Getting fancy

Invalidation based on key prefix

That Getting started stuff is basically what you get from standard Django. Now let’s get a bit more fancy. For starters you want to write some very specific code to effectively control the invalidation.

Suppose you have a view that represents a blog post. The blog post contains a list of comments. You want the page cached but as soon as a new comment is added, the page should be cleared from cache.

Step one, add the prefixing:

def latest_comment_prefix(request, pk):
    try:
        latest, = (
            Comment.objects.filter(post_id=request.pk)
            .order_by('-date')[:1]
        )
        return latest.date.strftime('%f')  # microsecond
    except ValueError:
        return 'no-comments'

@cache_page(3600, key_prefix=latest_comment_prefix)
def blog_post(request, pk):
    post = Post.objects.get(pk=pk)
    comments = Comment.objects.all().order_by('date')
    return render(request, 'post.html',
                  {'comments': comments, 'post': post})

That means that the page will be cached nicely based on the latest comment. If a new comment is added, it’s going to have a different timestamp and thus the blog post view cache will be refreshed.
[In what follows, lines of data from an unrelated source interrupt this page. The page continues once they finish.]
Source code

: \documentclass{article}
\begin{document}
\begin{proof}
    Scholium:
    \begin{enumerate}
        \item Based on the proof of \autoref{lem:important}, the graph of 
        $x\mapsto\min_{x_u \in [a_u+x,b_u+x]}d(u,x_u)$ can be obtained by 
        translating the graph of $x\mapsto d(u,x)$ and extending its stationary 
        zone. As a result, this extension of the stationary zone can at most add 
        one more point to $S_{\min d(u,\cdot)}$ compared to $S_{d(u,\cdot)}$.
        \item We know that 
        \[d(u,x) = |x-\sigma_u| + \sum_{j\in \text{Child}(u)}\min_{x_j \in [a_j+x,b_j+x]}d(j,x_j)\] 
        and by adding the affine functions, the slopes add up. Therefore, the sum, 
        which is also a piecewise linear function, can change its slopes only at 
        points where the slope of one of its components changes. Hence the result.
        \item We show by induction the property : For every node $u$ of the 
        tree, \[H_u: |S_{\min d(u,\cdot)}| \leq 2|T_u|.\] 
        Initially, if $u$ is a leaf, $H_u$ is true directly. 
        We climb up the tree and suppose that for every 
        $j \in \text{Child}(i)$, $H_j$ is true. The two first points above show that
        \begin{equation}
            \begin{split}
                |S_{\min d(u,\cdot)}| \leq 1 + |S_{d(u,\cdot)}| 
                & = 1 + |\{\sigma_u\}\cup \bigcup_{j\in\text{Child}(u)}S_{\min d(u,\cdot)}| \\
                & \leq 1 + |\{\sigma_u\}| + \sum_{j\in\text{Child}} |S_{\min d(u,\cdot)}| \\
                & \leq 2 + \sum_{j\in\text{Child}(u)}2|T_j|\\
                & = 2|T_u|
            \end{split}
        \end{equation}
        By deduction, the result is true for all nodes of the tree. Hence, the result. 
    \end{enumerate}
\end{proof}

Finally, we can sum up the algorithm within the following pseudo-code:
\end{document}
However, this means that if no new comments are added for a while, we have to do that look-up each and every time. Better cache that too. Here’s an updated version:

from django.core.cache import cache

def latest_comment_prefix(request, pk):
    cache_key = 'latest-comment-for-%s' % pk
    timestamp = cache.get(cache_key)
    if timestamp is None:
        try:
            latest, = (
                Comment.objects
                .filter(post_id=request.pk)
                .order_by('-date')[:1]
            )
            timestamp = latest.date.strftime('%f')
        except ValueError:
            timestamp = 'no-comments'
        cache.set(cache_key, timestamp, 3600)
    return timestamp

So we’re looking up what the latest comment is and caching it for the same amount of time as we cache the view. That means that the least effort you need to return fresh view is to do 1 cache look-up which is very fast.

But now you’re committed to this timestamp value for one hour (aka. 3,600 seconds) which isn’t cool. You want a fresh view immediately after a new comment is added. Waiting one hour isn’t good enough. You have a choice here. You can either hook in some code in where new comments are created in another view or you can use signals. Like this:

# now in models.py

from django.db.models.signals import post_save
from django.dispatch import receiver
from django.core.cache import cache

@receiver(post_save, sender=Comment)
def invalidate_latest_comment_timestamp(sender, instance, **kwargs):
    pk = instance.post.pk
    cache_key = 'latest-comment-for-%s' % pk
    cache.delete(cache_key)

Now you get the ideal set up you can have. Almost. All it takes to render the blog post page is 1 quick cache look-up. And as soon as a new comment is posted, the page is immediately refreshed.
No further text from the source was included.